Peer Support is an extremely effective and evidence-based mental health service that uses a person’s lived experience to help others in their recovery. This blog is part of a series that will take a deeper look at what it means to work as a Peer Support Professional and how to adhere to the ethical guidelines created by the National Association of Peer Supporters (NAPS).
For this blog, we will be focusing on the guideline that states peer support is transparent.
Why is this guideline important?
We have all been there at one time or another – whether it’s when we are filing taxes, signing a lease, or even visiting the doctor. While trying to gain access to necessities like housing or health care, we are often met with complicated legal language or policy conversations. Despite whatever purpose the language may serve, it can make things seem more confusing or even intimidating rather than supportive when it comes to having our needs met. While more organizations are finding ways of working transparently with the communities they serve, there is still a lot that needs to be done in order to support individuals in making informed decisions based on clear communication.
Peer Support Professionals can be a wonderful source of supportive transparency. First off, having lived experience of what it’s like to navigate through certain systems or resources can help Peer Support Professionals “pull back the curtain” for other’s who may be seeking similar resources. But perhaps most importantly, Peer Support Professionals should always strive to be a source of transparency through their own work by using clear and understandable language, being open about what they can do in their role, and using what NAPS calls a “humanistic manner.”
A humanistic approach is the belief that each person is uniquely valuable and that they will be best supported through genuine person-to-person relationships. Genuine relationships cannot be established through complicated language or confusing policies. By engaging in the value of being transparent with others, Peer Support Professionals can achieve this kind of connection in order to support others in their recovery. And there are so many different ways this can be done.
What does this guideline look like in practice?
When working with someone new, one of the first things you should try to do as a Peer Support Professional is explain a little bit about your role and the kind of support you can provide. There will always be opportunities later on to expand on what a Peer Support Professional can do, so there isn’t a need to dive too deeply in your first meeting. Especially if the person you are working with needs immediate support or has a limited amount of time. However, there are certainly a number of things that can be helpful for a person to know at the start of the supportive relationship:
- Let them know that as a Peer Support Professional, you are a person with lived experience.
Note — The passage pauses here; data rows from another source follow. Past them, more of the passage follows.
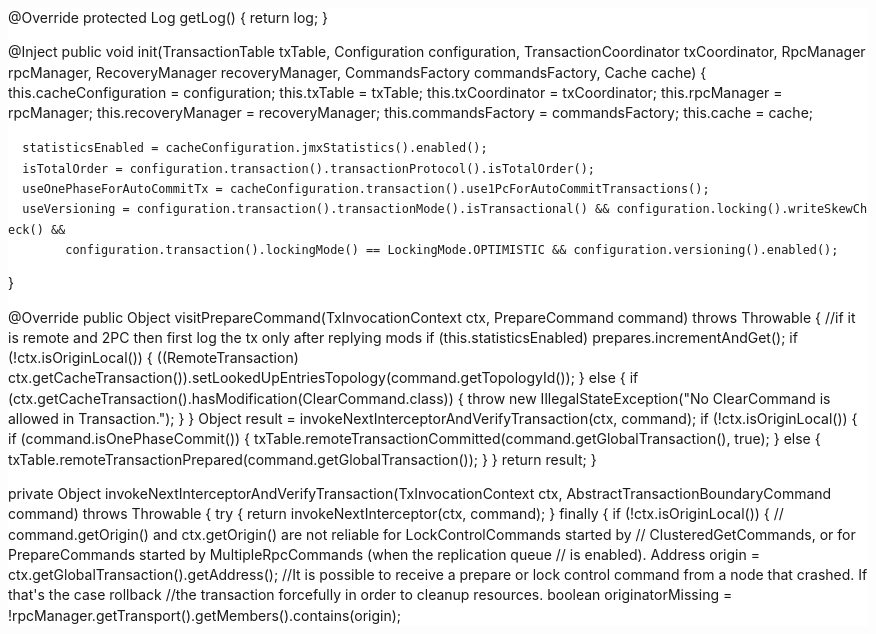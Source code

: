    @Override
   protected Log getLog() {
      return log;
   }

   @Inject
   public void init(TransactionTable txTable, Configuration configuration, TransactionCoordinator txCoordinator, RpcManager rpcManager,
                    RecoveryManager recoveryManager, CommandsFactory commandsFactory, Cache cache) {
      this.cacheConfiguration = configuration;
      this.txTable = txTable;
      this.txCoordinator = txCoordinator;
      this.rpcManager = rpcManager;
      this.recoveryManager = recoveryManager;
      this.commandsFactory = commandsFactory;
      this.cache = cache;

      statisticsEnabled = cacheConfiguration.jmxStatistics().enabled();
      isTotalOrder = configuration.transaction().transactionProtocol().isTotalOrder();
      useOnePhaseForAutoCommitTx = cacheConfiguration.transaction().use1PcForAutoCommitTransactions();
      useVersioning = configuration.transaction().transactionMode().isTransactional() && configuration.locking().writeSkewCheck() &&
            configuration.transaction().lockingMode() == LockingMode.OPTIMISTIC && configuration.versioning().enabled();
   }

   @Override
   public Object visitPrepareCommand(TxInvocationContext ctx, PrepareCommand command) throws Throwable {
      //if it is remote and 2PC then first log the tx only after replying mods
      if (this.statisticsEnabled) prepares.incrementAndGet();
      if (!ctx.isOriginLocal()) {
         ((RemoteTransaction) ctx.getCacheTransaction()).setLookedUpEntriesTopology(command.getTopologyId());
      } else {
         if (ctx.getCacheTransaction().hasModification(ClearCommand.class)) {
            throw new IllegalStateException("No ClearCommand is allowed in Transaction.");
         }
      }
      Object result = invokeNextInterceptorAndVerifyTransaction(ctx, command);
      if (!ctx.isOriginLocal()) {
         if (command.isOnePhaseCommit()) {
            txTable.remoteTransactionCommitted(command.getGlobalTransaction(), true);
         } else {
            txTable.remoteTransactionPrepared(command.getGlobalTransaction());
         }
      }
      return result;
   }

   private Object invokeNextInterceptorAndVerifyTransaction(TxInvocationContext ctx, AbstractTransactionBoundaryCommand command) throws Throwable {
      try {
         return invokeNextInterceptor(ctx, command);
      } finally {
         if (!ctx.isOriginLocal()) {
            // command.getOrigin() and ctx.getOrigin() are not reliable for LockControlCommands started by
            // ClusteredGetCommands, or for PrepareCommands started by MultipleRpcCommands (when the replication queue
            // is enabled).
            Address origin = ctx.getGlobalTransaction().getAddress();
            //It is possible to receive a prepare or lock control command from a node that crashed. If that's the case rollback
            //the transaction forcefully in order to cleanup resources.
            boolean originatorMissing = !rpcManager.getTransport().getMembers().contains(origin);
- Clarify that your role as a Peer Support Professional is different from a provider role like a case manager or a therapist and spell out some of those differences.
- List any policies and procedures that you as a Peer Support Professional must adhere to like privacy and confidentiality, especially if they provide information to you that must be shared with others.
- Inform them of any other specific organizational rules or procedures that you have to follow as an employee (i.e. time limits or mandated reporting) that will impact your relationship.
Giving a brief explanation of what a Peer Support Professional can do and the rules you have to follow at the start of your work together allows a person to make informed decisions about how they’d like to move forward. Additionally, if clear expectations are set and understood by all, you will both feel a lot more comfortable as you communicate and build your supportive partnership.
As your journey together continues or as you work with other people, remember to continually strive for that same level of mutual understanding and transparency. For example, always try to use clear plain language, rather than clinical language or other kinds of medical jargon. This can not only help further the distinction between providers and Peer Support Professionals, but it can also make sure you are both on the same page when discussing things like wellness tools or recovery program options.
How to use this guideline moving forward
While recovery can be an incredibly empowering experience, it is not without its challenges that may leave someone feeling lost. It can also be especially easy to feel disoriented by systems that are designed to support us on that journey but might be confusing to engage with. By following this guideline of transparency, Peer Support Professionals can provide a kind of clarity and humanness that not only promotes a stronger human connection, but also allows others the opportunity to take charge of their recovery journey.